The economy is still in doldrums even though statistics show that the worst appears to be over for Botswana trade as recent positive export figures point to a brighter future.
In a second quarter economic review report, the Chairman of the Bifm Investment Committee Dr Keith Jefferis says even though recovery to historic levels might still be a long way off, evidence of recent trade data shows that the worst of the crisis may be over with regards to Botswana's exports.
However, for the economy in general, another twelve months is still required for a complete rebound, as non-mining sectors such as tourism are still to feel the worst of the global economic recession pinch
"It is clear that export performance improved during the first four months of the year, with exports much higher in March and April than in January and February," Jefferis says.
"This largely reflects improvements in diamond sales.
"Diamond sales through De Beers' Diamond Trading Company (DTC) have picked up, and the cycle of weakness that began in the last quarter of 2008 has clearly turned. In the fifth sight of the year held in June, diamond sales were only around one-third lower than in 2008, although for the full half-year, the value of sales was 80 percent lower."
According to the Rapaport group, DTC's diamond sales have improved from an estimated US$100 million in January to over US$450 million in the June 2009 sight.

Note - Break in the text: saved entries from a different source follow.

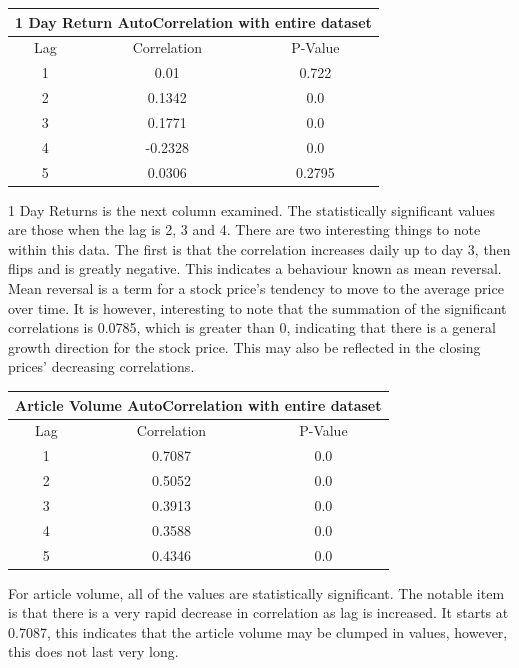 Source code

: \begin{center}
\begin{tabular}{ c c c }
\hline
\multicolumn{3}{|c|}{1 Day Return AutoCorrelation with entire dataset} \\
\hline
Lag & Correlation & P-Value \\
\hline
1 & 0.01 & 0.722 \\
2 & 0.1342 & 0.0 \\
3 & 0.1771 & 0.0 \\
4 & -0.2328 & 0.0 \\
5 & 0.0306 & 0.2795 \\
\end{tabular}
\end{center}
1 Day Returns is the next column examined. The statistically significant values are those when the lag is 2, 3 and 4. There are two interesting things to note within this data. The first is that the correlation increases daily up to day 3, then flips and is greatly negative. This indicates a behaviour known as mean reversal. Mean reversal is a term for a stock price's tendency to move to the average price over time. It is however, interesting to note that the summation of the significant correlations is 0.0785, which is greater than 0, indicating that there is a general growth direction for the stock price. This may also be reflected in the closing prices' decreasing correlations.

\begin{center}
\begin{tabular}{ c c c }
\hline
\multicolumn{3}{|c|}{Article Volume AutoCorrelation with entire dataset} \\
\hline
Lag & Correlation & P-Value \\
\hline
1 & 0.7087 & 0.0 \\
2 & 0.5052 & 0.0 \\
3 & 0.3913 & 0.0 \\
4 & 0.3588 & 0.0 \\
5 & 0.4346 & 0.0 \\
\end{tabular}
\end{center}
For article volume, all of the values are statistically significant. The notable item is that there is a very rapid decrease in correlation as lag is increased. It starts at 0.7087, this indicates that the article volume may be clumped in values, however, this does not last very long.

Botswana's trade deficit has started to slowly ease off as diamond sales have begun to pick on the back of renewed hopes of a recovery. According to the Central Statistics Office, like the month before it, April 2009 recorded a trade deficit of P204.3 million but it was the first month to register a trade deficit of less than one billion since October 2008. Total exports were valued at P2 billion during April 2009, having increased by 26.9 percent from P1.5 billion recorded during the previous month of March. The increase in total exports were largely attributed to the higher diamond sales of P1.5 billion from P823.4 million in March as confidence starts to come back to the market that has been ravished by the global recession.
" The encouraging numbers for exports will mean improved revenues for the government and the companies themselves, but other sectors such as tourism will take a bit longer.
"Tourists that are coming
Commenting on economic growth, Jefferis says although the economy is in a technical recession having experienced two successive quarters of negative growth, encouraging news is that outside the mining sector, the impact of the global crisis on Botswana has so far been limited.
"Botswana has so far avoided a severe generalised short-term impact from the global recession, reflecting the country's limited dependence upon foreign capital flows, aid and inward remittance flows, high levels of accumulated savings and foreign exchange reserves and limited linkages between mining and the rest of the economy," he says.
"Looking forward, we do not expect there to be a sharp contraction in economic activity outside of the mining sector, or a dramatic increase in unemployment.
Nevertheless, incomes are likely to experience a progressive squeeze as the impact of the slowdown in exports spreads to the rest of the economy, as credit constraints bite, and as fiscal sustainability requirements lead government spending to be held in check."
Going forward, Jefferis reckons the situation will be different as interest costs are likely to add significantly to government spending while debt repayment obligations will need to be carefully managed in order for the debt position to remain sustainable.
"While non-mining activity is unlikely to drop sharply, as mining has done, conditions in the broader economy will become increasingly difficult as there are signs that some non-mineral exports are under pressure, bank credit has stopped growing, and arrears on credit are rising," he says.
"On the positive side, inflation continues to fall sharply and interest rates have been accordingly reduced significantly. Government spending has risen rapidly despite limited austerity measures, and this has provided strong support for the economy."
But Jefferis laments the projected large budget deficits that, he says, will constrain the government's ability to continue fiscal stimulus into the medium-term.
"Funding these deficits will result in the accumulation of significant public debt, which will pose new challenges in the management of the economy," he says.